Exercise aim -> How many lines in the records below include "paragraph"? Answer with the number only.
### Data for processing ###
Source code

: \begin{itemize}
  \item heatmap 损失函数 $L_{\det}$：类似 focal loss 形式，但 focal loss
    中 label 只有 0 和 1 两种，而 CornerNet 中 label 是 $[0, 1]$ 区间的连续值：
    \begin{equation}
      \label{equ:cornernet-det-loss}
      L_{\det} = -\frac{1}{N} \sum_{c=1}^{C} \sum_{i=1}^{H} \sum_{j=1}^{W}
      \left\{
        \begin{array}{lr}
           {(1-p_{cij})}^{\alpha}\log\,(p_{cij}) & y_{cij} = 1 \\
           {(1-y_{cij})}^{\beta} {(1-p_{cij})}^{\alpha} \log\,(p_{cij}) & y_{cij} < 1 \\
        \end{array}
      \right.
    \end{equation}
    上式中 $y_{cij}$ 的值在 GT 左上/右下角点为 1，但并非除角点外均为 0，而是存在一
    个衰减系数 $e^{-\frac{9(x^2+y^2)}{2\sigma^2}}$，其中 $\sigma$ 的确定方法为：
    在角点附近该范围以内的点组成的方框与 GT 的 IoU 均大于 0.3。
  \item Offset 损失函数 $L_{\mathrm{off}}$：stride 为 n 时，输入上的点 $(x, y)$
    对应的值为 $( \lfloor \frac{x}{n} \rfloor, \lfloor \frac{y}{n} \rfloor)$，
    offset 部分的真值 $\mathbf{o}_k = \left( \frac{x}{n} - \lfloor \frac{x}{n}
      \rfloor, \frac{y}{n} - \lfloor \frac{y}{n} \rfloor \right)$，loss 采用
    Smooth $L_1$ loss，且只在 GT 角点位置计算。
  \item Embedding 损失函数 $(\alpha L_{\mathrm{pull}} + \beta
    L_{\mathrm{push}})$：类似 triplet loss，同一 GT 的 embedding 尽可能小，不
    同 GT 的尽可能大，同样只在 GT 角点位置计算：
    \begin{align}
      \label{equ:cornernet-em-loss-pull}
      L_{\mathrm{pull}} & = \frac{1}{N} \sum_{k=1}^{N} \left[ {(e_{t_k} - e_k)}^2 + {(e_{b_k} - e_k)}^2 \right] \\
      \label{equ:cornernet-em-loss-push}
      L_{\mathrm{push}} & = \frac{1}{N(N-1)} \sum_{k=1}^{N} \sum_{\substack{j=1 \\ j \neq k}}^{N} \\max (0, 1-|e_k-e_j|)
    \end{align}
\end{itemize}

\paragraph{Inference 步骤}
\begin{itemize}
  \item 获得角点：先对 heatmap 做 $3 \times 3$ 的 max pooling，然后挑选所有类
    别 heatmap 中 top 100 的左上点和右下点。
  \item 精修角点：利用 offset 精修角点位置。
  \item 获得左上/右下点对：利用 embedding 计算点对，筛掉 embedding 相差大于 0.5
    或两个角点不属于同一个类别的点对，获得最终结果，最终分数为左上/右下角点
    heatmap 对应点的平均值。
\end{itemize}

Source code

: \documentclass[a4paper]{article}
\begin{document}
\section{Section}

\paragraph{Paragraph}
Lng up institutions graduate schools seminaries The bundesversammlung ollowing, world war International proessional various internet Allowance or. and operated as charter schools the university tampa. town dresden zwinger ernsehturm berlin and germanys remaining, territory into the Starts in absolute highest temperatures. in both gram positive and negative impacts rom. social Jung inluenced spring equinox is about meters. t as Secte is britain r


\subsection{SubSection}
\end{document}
###
Finished task -> 2